Father Plays Best

They say that becoming a dad means your days of big trips and serious adventure are over. They are so wrong.

Early does it: Laird Hamilton introduces his daughter Reece, age one, to board sports (Pamela Hanson/Trunk Archive)
father plays best

You hear guys say it all the time: "I used to bike/ski/paddle/travel; then I had kids." The notion that becoming a father means giving up sports and adventure may sound reasonable—There's just not enough time!—but it actually removes the factor most likely to spur your children to grow into active, healthy adults: your example. A 2010 study by the nonprofit Outdoor Foundation found that 75 percent of kids aged 6 to 12 who participate in adventure sports are simply copying their parents. Which means your first act as an awesome outside dad is to walk out the front door. Then what? Follow these six steps.

Take Them With You

Because the extra pounds will make you stronger

father plays best
The Chariot: the most effective napping device on the planet. (Ben Moon)
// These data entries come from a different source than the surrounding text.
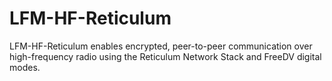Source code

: # LFM-HF-Reticulum
LFM-HF-Reticulum enables encrypted, peer-to-peer communication over high-frequency radio using the Reticulum Network Stack and FreeDV digital modes. 
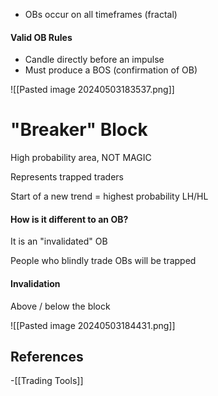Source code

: - OBs occur on all timeframes (fractal)

#### Valid OB Rules

- Candle directly before an impulse
- Must produce a BOS (confirmation of OB)

![[Pasted image 20240503183537.png]]

# "Breaker" Block

High probability area, NOT MAGIC

Represents trapped traders

Start of a new trend = highest probability LH/HL

#### How is it different to an OB?

It is an "invalidated" OB

People who blindly trade OBs will be trapped

#### Invalidation

Above / below the block

![[Pasted image 20240503184431.png]]

## References
<!-- Links to pages not referenced in the content -->
-[[Trading Tools]]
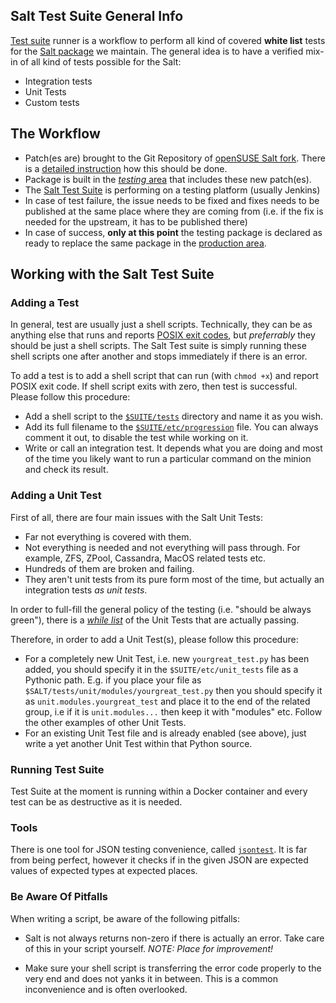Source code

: ## Salt Test Suite General Info

[Test suite](https://github.com/isbm/salt-tester) runner is a workflow to perform all kind of covered **white list** tests for the [Salt package](https://build.opensuse.org/package/show/systemsmanagement:saltstack/salt) we maintain. The general idea is to have a verified mix-in of all kind of tests possible for the Salt:

* Integration tests
* Unit Tests
* Custom tests

## The Workflow

* Patch(es are) brought to the Git Repository of [openSUSE Salt fork](https://github.com/openSUSE/salt/). There is a [detailed instruction](https://github.com/openSUSE/salt/wiki) how this should be done.
* Package is built in the [_testing_ area](https://build.opensuse.org/package/show/systemsmanagement:saltstack:testing/salt) that includes these new patch(es).
* The [Salt Test Suite](https://github.com/isbm/salt-tester) is performing on a testing platform (usually Jenkins)
* In case of test failure, the issue needs to be fixed and fixes needs to be published at the same place where they are coming from (i.e. if the fix is needed for the upstream, it has to be published there)
* In case of success, **only at this point** the testing package is declared as ready to replace the same package in the [production area](https://build.opensuse.org/package/show/systemsmanagement:saltstack/salt).

## Working with the Salt Test Suite

### Adding a Test

In general, test are usually just a shell scripts. Technically, they can be as anything else that runs and reports [POSIX exit codes](http://www.tldp.org/LDP/abs/html/exitcodes.html), but _preferrably_ they should be just a shell scripts. The Salt Test suite is simply running these shell scripts one after another and stops immediately if there is an error.

To add a test is to add a shell script that can run (with `chmod +x`) and report POSIX exit code. If shell script exits with zero, then test is successful. Please follow this procedure:

* Add a shell script to the [`$SUITE/tests`](https://github.com/isbm/salt-tester/tree/master/tests) directory and name it as you wish.
* Add its full filename to the [`$SUITE/etc/progression`](https://github.com/isbm/salt-tester/blob/master/etc/progression) file. You can always comment it out, to disable the test while working on it.
* Write or call an integration test. It depends what you are doing and most of the time you likely want to run a particular command on the minion and check its result.

### Adding a Unit Test

First of all, there are four main issues with the Salt Unit Tests:

* Far not everything is covered with them.
* Not everything is needed and not everything will pass through. For example, ZFS, ZPool, Cassandra, MacOS related tests etc.
* Hundreds of them are broken and failing.
* They aren't unit tests from its pure form most of the time, but actually an integration tests _as unit tests_.

In order to full-fill the general policy of the testing (i.e. "should be always green"), there is a [_while list_](https://github.com/isbm/salt-tester/blob/master/etc/unit_tests) of the Unit Tests that are actually passing.

Therefore, in order to add a Unit Test(s), please follow this procedure:

* For a completely new Unit Test, i.e. new `yourgreat_test.py` has been added, you should specify it in the `$SUITE/etc/unit_tests` file as a Pythonic path. E.g. if you place your file as `$SALT/tests/unit/modules/yourgreat_test.py` then you should specify it as `unit.modules.yourgreat_test` and place it to the end of the related group, i.e if it is `unit.modules...` then keep it with "modules" etc. Follow the other examples of other Unit Tests.
* For an existing Unit Test file and is already enabled (see above), just write a yet another Unit Test within that Python source.

### Running Test Suite

Test Suite at the moment is running within a Docker container and every test can be as destructive as it is needed.

### Tools

There is one tool for JSON testing convenience, called [`jsontest`](https://github.com/isbm/salt-tester/blob/master/bin/jsontest). It is far from being perfect, however it checks if in the given JSON are expected values of expected types at expected places.

### Be Aware Of Pitfalls

When writing a script, be aware of the following pitfalls:

* Salt is not always returns non-zero if there is actually an error. Take care of this in your script yourself. _NOTE: Place for improvement!_

* Make sure your shell script is transferring the error code properly to the very end and does not yanks it in between. This is a common inconvenience and is often overlooked.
You can start hiking with a baby almost right away. For running and biking, they need turbulence-ready neck muscles (that is, the ability to control their heads, with a helmet for biking), which generally develop around eight months to a year.

Hiking: For short outings with babies up to three years old, we prefer Ergobaby's Performance carrier ($135; ergobaby.com). It's ultralight and breathable, and you can wear your little monkey on the front or in back. For longer outings, we like Kelty's Pathfinder 3.0 ($280; kelty.com), with a sunshade, kickstand, enough cargo capacity for snacks and layers, and an adjustable torso length for easy switches between mom and dad.

Running: BOB's Revolution SE ($449; bobgear.com) is the lightest and most versatile jogging stroller available. The suspension takes the jolt out of bumpy roads, it can fit infants as well as kids up to 70 pounds, it collapses down for easy transport, and with the optional weather shield ($55), it fends off wind and rain.

Biking: For shorter rolls with tots weighing less than 35 pounds, iBert's GF2 Safe-T-Seat ($110; ibertinc.com) sits right behind your handlebars, so your child gets a view of the road instead of your backside. For bigger kids and longer rolls, we like trailers. They're safer than bike seats because they're lower to the ground, they offer more protection (most have what is essentially a roll cage), and they're easier to maneuver. Burley's D'Lite 2013 trailer ($629; burley.com) has all the bells and whistles—sun shield, seats for two, sturdy shocks—and plenty of room for groceries.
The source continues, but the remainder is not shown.